Parlando alla Confcommercio il capo del partito democratico, Veltroni, ha annunciato un pezzo del proprio programma: le tasse devono calare. Un bel salto culturale, considerato che il governo le ha, fin qui, aumentate (ancora questo mese il gettito fiscale segna un incremento portentoso) e la tesi sostenuta dal ministro

dell’economia è: pagare le tasse è bello. Se questa è la novità a sinistra, non se ne registrano a destra, dove la teoria secondo la quale si devono diminuire le tasse è sostenuta da tempo. Salvo il fatto, però, che non è accaduto durante i cinque anni di governo. Diciamo, dunque, che il fronte dei calatori di tasse è sempre più numeroso, come sempre più sostanziosa è la fetta di ricchezza che, grazie al fisco, si trasferisce dalle tasche degli italiani alle casse dello Stato.
Non è che siano tutti bugiardi ed in malafede (pur ospitando rapprresentanze non secondarie di dette categorie), è che la favola della diminuita pressione fiscale non sarà mai a lieto fine fin quanto non sarà preceduta, o quanto meno accompagnata, dalla musica della diminuzione della spesa pubblica. La quale ultima, invece, cresce in continuazione, ignara del succedersi dei governi e dei loro colori.

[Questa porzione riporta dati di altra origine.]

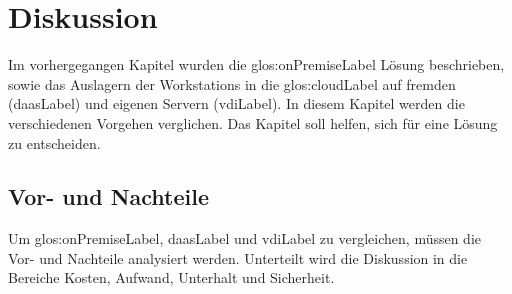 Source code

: 
\chapter{Diskussion}
Im vorhergegangen Kapitel wurden die \gls{glos:onPremiseLabel} Lösung beschrieben, sowie das Auslagern der Workstations in die \Gls{glos:cloudLabel} auf fremden (\Gls{daasLabel}) und eigenen Servern (\Gls{vdiLabel}). In diesem Kapitel werden die verschiedenen Vorgehen verglichen. Das Kapitel soll helfen, sich für eine Lösung zu entscheiden.


\section{Vor- und Nachteile}




Um \gls{glos:onPremiseLabel}, \Gls{daasLabel} und \Gls{vdiLabel} zu vergleichen, müssen die Vor- und Nachteile analysiert werden.
Unterteilt wird die Diskussion in die Bereiche Kosten, Aufwand, Unterhalt und Sicherheit.

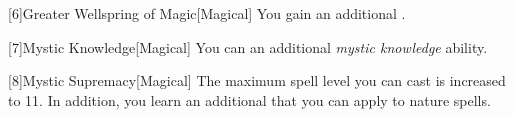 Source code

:         [6]{Greater Wellspring of Magic}[Magical]
        You gain an additional .

        [7]{Mystic Knowledge}[Magical]
        You can an additional \textit{mystic knowledge} ability.

        [8]{Mystic Supremacy}[Magical]
        The maximum spell level you can cast is increased to 11.
        In addition, you learn an additional  that you can apply to nature spells.


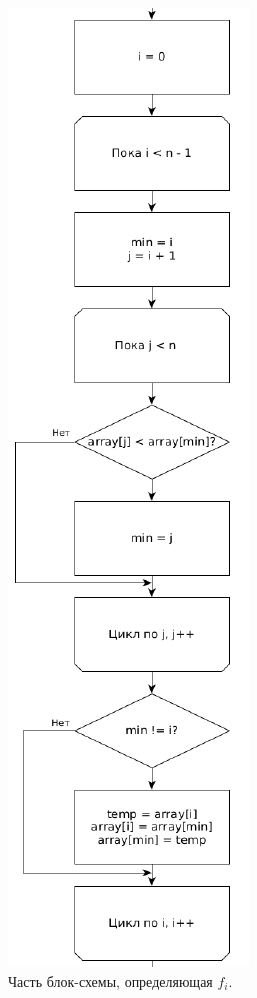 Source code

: \documentclass[12pt]{report}
\begin{document}
\begin{figure}
\begin{center}
\includegraphics[scale=0.5]{inc/img/selectionfi.png}
\captionsetup{justification=centering}
	\caption{Часть блок-схемы, определяющая $f_{i}$.}
	\label{img:selection:fi}	
\end{center}
\end{figure}
\newpage 
\end{document}
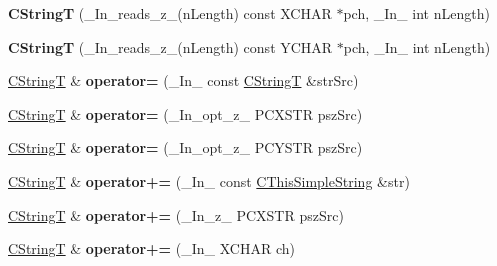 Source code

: \begin{DoxyCompactItemize}
\item 
\mbox{\label{class_a_t_l_1_1_c_string_t_aea82ab35f94c9b46e6e511a539283bfe}} 
{\bfseries C\+StringT} (\+\_\+\+In\+\_\+reads\+\_\+z\+\_\+(n\+Length) const X\+C\+H\+AR $\ast$pch, \+\_\+\+In\+\_\+ int n\+Length)
\item 
\mbox{\label{class_a_t_l_1_1_c_string_t_a08ff6ec9f42b9a2ac0b985bd52649e4a}} 
{\bfseries C\+StringT} (\+\_\+\+In\+\_\+reads\+\_\+z\+\_\+(n\+Length) const Y\+C\+H\+AR $\ast$pch, \+\_\+\+In\+\_\+ int n\+Length)
\item 
\mbox{\label{class_a_t_l_1_1_c_string_t_a5bc5949d0ea898e7f5790288a8b12054}} 
\hyperlink{class_a_t_l_1_1_c_string_t}{C\+StringT} \& {\bfseries operator=} (\+\_\+\+In\+\_\+ const \hyperlink{class_a_t_l_1_1_c_string_t}{C\+StringT} \&str\+Src)
\item 
\mbox{\label{class_a_t_l_1_1_c_string_t_ae78ebc5711e663a08443ec9c01ff1955}} 
\hyperlink{class_a_t_l_1_1_c_string_t}{C\+StringT} \& {\bfseries operator=} (\+\_\+\+In\+\_\+opt\+\_\+z\+\_\+ P\+C\+X\+S\+TR psz\+Src)
\item 
\mbox{\label{class_a_t_l_1_1_c_string_t_a45db0ab6a668181b5def8c61f2c39476}} 
\hyperlink{class_a_t_l_1_1_c_string_t}{C\+StringT} \& {\bfseries operator=} (\+\_\+\+In\+\_\+opt\+\_\+z\+\_\+ P\+C\+Y\+S\+TR psz\+Src)
\item 
\mbox{\label{class_a_t_l_1_1_c_string_t_a194db3b4f0526254d26d33bae5283d3b}} 
\hyperlink{class_a_t_l_1_1_c_string_t}{C\+StringT} \& {\bfseries operator+=} (\+\_\+\+In\+\_\+ const \hyperlink{class_a_t_l_1_1_c_simple_string_t}{C\+This\+Simple\+String} \&str)
\item 
\mbox{\label{class_a_t_l_1_1_c_string_t_a6e833d84e3fa11bf5d5664c8f1498862}} 
\hyperlink{class_a_t_l_1_1_c_string_t}{C\+StringT} \& {\bfseries operator+=} (\+\_\+\+In\+\_\+z\+\_\+ P\+C\+X\+S\+TR psz\+Src)
\item 
\mbox{\label{class_a_t_l_1_1_c_string_t_ac8bbb998969baad47e057a405a24f174}} 
\hyperlink{class_a_t_l_1_1_c_string_t}{C\+StringT} \& {\bfseries operator+=} (\+\_\+\+In\+\_\+ X\+C\+H\+AR ch)

\end{DoxyCompactItemize}
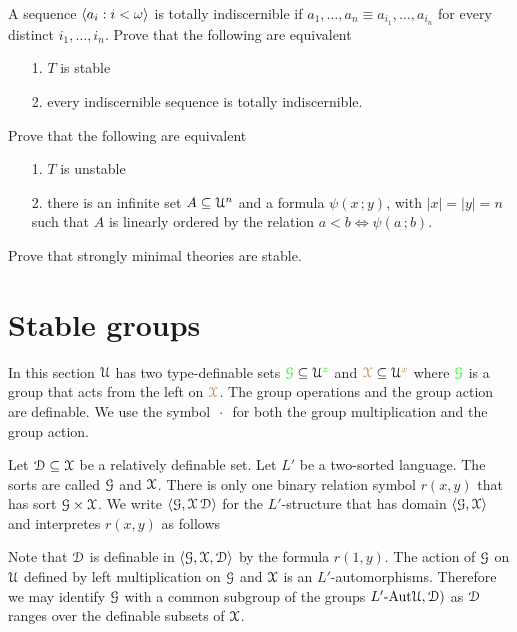 \begin{exercise} 
  A sequence $\langle a_i:i<\omega\rangle$ is totally indiscernible if $a_1,\dots,a_n\equiv a_{i_1},\dots,a_{i_n}$ for every distinct $i_1,\dots,i_n$.
  Prove that the following are equivalent
  \begin{itemize}
  \item[1.] $T$ is stable
  \item[2.] every indiscernible sequence is totally indiscernible.
  \end{itemize}
\end{exercise}

\begin{exercise}\label{ex_stable_orderproperty}
Prove that the following are equivalent
\begin{itemize}
\item[1.] $T$ is unstable
\item[2.] there is an infinite set $A\subseteq\EuScript U^n$ and a formula  $\psi(x\,;y)$, with $|x|=|y|=n$ such that $A$ is linearly ordered by the relation $a<b\iff\psi(a\,;b)$.
\end{itemize}
\end{exercise}

\begin{exercise}
Prove that strongly minimal theories are stable.
\end{exercise}

\section{Stable groups}

In this section $\EuScript U$ has two type-definable sets ${\color{green}\EuScript G}\subseteq\EuScript U^{\color{green} z}$ and ${\color{brown}\EuScript X}\subseteq\EuScript U^{\color{brown} x}$ where ${\color{green}\EuScript G}$ is a group that acts from the left on ${\color{brown}\EuScript X}$.
The group operations and the group action are definable.
We use the symbol $\,\cdot\,$ for both the group multiplication and the group action.

Let $\EuScript D\subseteq\EuScript X$ be a relatively definable set.
Let $L'$ be a two-sorted language.
The sorts are called $\EuScript G$ and $\EuScript X$.
There is only one binary relation symbol $r(x,y)$ that has sort $\EuScript G\times\EuScript X$.
We write $\langle\EuScript G, \EuScript X\, \EuScript D\rangle$ for the $L'$-structure that has domain $\langle\EuScript G, \EuScript X\rangle$ and interpretes $r(x,y)$ as follows 


Note that $\EuScript D$ is definable in $\langle\EuScript G,\EuScript X, \EuScript D\rangle$ by the formula $r(1,y)$.
The action of $\EuScript G$ on $\EuScript U$ defined by left multiplication on $\EuScript G$ and $\EuScript X$ is an $L'$-automorphisms.
Therefore we may identify $\EuScript G$ with a common subgroup of the groups $L'\mbox{-Aut}\EuScript U,{\EuScript D})$ as $\EuScript D$ ranges over the definable subsets of $\EuScript X$.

Insomma, come anche risulta da un interessante studio condotto da Renato Brunetta, la politica s’avvia ad essere del tutto irrilevante, incapace di dare seguito di fatti alle parole perché incapace di imporre un controllo serio su quanto e come lo Stato spende. Anzi, le cose stanno anche peggio, perché il governo Prodi, al fine di alimentare la propaganda dell’immaginifico risanamento, ha lasciato correre la spesa corrente e tagliato quella per investimenti, ottenendo il solo risultato di dequalificarla tutta.
Spesa fuori controllo, tassazione oltre il limite del tollerabile e debito pubblico che stagna indisturbato ben sopra al totale del prodotto interno. In queste condizione si abbattono sull’Italia le previsioni del Fondo Monetario Internazionale, che segnalano un rallentamento della crescita complessiva, ma dicono anche che l’Italia si trova alla metà di quella europea. La nostra produttività, quindi la nostra capacità di produrre ricchezza, è azzoppata proprio dai mali prima riassunti, i quali, a loro volta, fanno crescere il loro peso mano a mano che la crescita rallenta. Si sono sprecati anni di migliore congiuntura e ora la politica deve affrancarsi dal circolo vizioso degli annunci e dei fallimenti, decidendosi a tagliare senza pietà la spesa pubblica e restituire ricchezza agli italiani. All’inizio sarà doloroso, subito dopo vitale.